* _Aim of the task_
The entries that follow include a run beginning at the line with "-- ARDS: a syndrome" and ending at the line with "-- Gradual desensitization"; restate that run word for word and leave the rest out.

[Dataset items]

====================

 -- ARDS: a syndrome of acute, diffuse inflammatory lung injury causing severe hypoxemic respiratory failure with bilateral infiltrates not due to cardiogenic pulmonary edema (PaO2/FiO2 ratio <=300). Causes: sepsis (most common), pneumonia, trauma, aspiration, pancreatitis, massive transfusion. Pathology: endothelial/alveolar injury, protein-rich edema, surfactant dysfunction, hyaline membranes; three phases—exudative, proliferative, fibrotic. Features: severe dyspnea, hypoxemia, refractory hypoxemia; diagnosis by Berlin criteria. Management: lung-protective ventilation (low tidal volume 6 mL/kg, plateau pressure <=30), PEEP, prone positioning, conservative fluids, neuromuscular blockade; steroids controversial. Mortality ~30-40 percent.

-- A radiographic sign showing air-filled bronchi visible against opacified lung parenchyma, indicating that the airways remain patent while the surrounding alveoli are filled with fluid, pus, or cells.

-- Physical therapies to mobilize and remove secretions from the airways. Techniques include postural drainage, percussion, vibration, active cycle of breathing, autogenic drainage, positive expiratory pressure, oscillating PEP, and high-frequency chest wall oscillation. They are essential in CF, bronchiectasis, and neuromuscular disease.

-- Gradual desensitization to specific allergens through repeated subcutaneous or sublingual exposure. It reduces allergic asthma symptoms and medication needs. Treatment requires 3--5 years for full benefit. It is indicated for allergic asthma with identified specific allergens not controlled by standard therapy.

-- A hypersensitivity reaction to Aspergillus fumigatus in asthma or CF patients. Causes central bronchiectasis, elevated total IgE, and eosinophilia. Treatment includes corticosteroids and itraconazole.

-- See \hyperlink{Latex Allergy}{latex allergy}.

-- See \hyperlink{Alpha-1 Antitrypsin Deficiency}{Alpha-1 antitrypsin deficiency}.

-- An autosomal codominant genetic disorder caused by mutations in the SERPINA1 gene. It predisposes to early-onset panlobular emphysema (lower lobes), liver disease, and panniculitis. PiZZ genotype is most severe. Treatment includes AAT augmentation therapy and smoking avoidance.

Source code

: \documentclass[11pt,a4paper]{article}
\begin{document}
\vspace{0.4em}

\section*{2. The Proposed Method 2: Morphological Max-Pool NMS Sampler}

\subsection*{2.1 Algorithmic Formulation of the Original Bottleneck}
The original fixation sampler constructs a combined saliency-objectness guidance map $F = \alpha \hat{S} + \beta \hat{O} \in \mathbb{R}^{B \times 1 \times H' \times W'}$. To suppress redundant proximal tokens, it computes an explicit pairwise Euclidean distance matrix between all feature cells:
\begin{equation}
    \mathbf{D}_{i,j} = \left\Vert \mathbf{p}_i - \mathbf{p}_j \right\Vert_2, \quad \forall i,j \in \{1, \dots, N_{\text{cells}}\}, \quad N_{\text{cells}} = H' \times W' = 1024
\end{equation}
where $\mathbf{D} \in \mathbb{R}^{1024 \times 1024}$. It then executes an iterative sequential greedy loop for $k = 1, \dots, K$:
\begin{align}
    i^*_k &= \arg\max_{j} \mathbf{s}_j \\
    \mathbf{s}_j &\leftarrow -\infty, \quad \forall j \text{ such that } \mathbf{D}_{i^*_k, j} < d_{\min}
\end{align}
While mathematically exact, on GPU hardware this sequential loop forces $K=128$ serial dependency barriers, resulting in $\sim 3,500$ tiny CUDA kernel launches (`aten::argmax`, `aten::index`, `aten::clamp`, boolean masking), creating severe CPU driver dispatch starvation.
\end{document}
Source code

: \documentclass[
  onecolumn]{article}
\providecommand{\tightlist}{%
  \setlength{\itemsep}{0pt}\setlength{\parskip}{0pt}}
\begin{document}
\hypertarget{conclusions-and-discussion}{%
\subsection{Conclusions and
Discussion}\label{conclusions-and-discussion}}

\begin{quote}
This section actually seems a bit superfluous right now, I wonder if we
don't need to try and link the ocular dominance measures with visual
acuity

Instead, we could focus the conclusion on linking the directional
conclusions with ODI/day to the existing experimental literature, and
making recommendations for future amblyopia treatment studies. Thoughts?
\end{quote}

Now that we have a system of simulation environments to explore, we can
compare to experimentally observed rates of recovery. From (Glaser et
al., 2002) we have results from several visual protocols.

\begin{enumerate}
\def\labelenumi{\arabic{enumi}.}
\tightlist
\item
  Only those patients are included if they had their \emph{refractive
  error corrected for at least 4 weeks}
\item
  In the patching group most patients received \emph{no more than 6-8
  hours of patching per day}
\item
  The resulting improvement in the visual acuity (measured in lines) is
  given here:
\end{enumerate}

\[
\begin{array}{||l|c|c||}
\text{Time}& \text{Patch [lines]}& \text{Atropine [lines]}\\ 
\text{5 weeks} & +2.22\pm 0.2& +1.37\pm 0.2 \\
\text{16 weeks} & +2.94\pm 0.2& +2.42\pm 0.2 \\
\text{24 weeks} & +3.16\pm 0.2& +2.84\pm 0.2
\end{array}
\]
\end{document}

====================

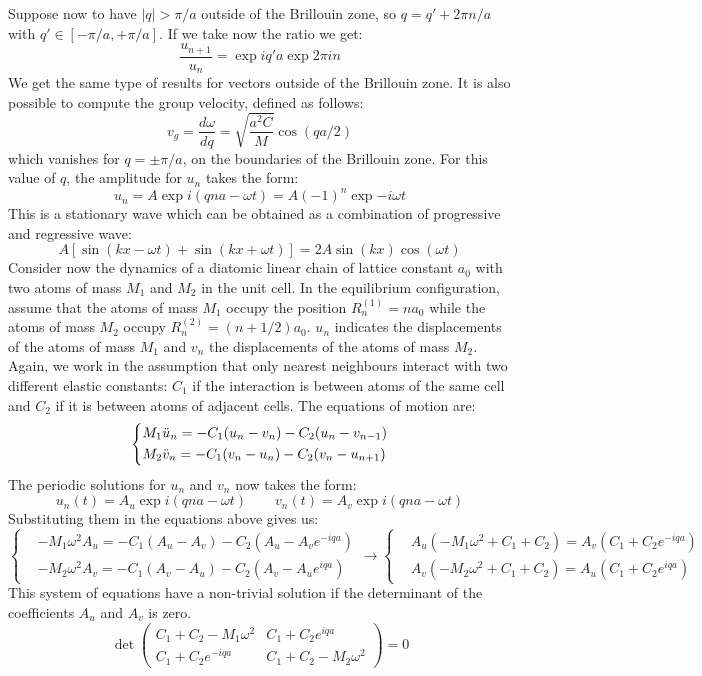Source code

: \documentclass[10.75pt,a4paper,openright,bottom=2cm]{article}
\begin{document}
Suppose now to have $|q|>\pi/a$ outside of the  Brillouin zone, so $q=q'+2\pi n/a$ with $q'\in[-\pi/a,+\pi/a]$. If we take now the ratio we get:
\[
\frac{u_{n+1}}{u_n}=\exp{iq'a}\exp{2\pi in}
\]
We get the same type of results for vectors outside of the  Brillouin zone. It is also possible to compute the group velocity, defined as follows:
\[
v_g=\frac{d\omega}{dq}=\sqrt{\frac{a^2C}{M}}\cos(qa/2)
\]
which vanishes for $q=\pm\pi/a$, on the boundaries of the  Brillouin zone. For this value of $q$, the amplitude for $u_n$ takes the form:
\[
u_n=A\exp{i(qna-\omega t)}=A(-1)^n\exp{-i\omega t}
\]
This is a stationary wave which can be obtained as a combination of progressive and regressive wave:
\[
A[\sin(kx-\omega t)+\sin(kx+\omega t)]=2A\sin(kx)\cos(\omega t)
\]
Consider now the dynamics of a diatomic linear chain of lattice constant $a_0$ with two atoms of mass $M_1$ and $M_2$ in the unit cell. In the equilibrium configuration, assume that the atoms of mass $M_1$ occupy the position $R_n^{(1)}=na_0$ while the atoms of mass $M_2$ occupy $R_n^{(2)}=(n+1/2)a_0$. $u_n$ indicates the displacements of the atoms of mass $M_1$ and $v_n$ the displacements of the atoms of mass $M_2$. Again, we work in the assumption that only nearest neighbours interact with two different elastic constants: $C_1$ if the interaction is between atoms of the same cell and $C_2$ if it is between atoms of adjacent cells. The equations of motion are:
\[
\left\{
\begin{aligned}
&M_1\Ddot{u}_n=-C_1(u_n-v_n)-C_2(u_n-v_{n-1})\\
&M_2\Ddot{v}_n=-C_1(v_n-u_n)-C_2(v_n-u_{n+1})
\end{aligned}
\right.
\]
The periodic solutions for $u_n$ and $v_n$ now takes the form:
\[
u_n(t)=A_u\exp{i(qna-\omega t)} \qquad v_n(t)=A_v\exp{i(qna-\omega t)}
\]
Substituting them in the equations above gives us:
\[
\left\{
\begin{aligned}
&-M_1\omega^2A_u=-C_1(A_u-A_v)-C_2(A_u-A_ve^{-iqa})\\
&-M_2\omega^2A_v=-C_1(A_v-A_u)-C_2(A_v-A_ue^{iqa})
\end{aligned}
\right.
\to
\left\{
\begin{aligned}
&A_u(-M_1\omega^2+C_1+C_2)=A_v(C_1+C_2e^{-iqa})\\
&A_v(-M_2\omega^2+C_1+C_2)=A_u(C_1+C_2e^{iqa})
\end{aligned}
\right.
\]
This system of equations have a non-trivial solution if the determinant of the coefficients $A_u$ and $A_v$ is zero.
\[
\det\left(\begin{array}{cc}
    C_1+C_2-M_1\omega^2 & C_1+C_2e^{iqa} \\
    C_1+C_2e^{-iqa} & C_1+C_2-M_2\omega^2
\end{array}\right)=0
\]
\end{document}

====================

* _Written reply_
 -- ARDS: a syndrome of acute, diffuse inflammatory lung injury causing severe hypoxemic respiratory failure with bilateral infiltrates not due to cardiogenic pulmonary edema (PaO2/FiO2 ratio <=300). Causes: sepsis (most common), pneumonia, trauma, aspiration, pancreatitis, massive transfusion. Pathology: endothelial/alveolar injury, protein-rich edema, surfactant dysfunction, hyaline membranes; three phases—exudative, proliferative, fibrotic. Features: severe dyspnea, hypoxemia, refractory hypoxemia; diagnosis by Berlin criteria. Management: lung-protective ventilation (low tidal volume 6 mL/kg, plateau pressure <=30), PEEP, prone positioning, conservative fluids, neuromuscular blockade; steroids controversial. Mortality ~30-40 percent.

-- A radiographic sign showing air-filled bronchi visible against opacified lung parenchyma, indicating that the airways remain patent while the surrounding alveoli are filled with fluid, pus, or cells.

-- Physical therapies to mobilize and remove secretions from the airways. Techniques include postural drainage, percussion, vibration, active cycle of breathing, autogenic drainage, positive expiratory pressure, oscillating PEP, and high-frequency chest wall oscillation. They are essential in CF, bronchiectasis, and neuromuscular disease.

-- Gradual desensitization to specific allergens through repeated subcutaneous or sublingual exposure. It reduces allergic asthma symptoms and medication needs. Treatment requires 3--5 years for full benefit. It is indicated for allergic asthma with identified specific allergens not controlled by standard therapy.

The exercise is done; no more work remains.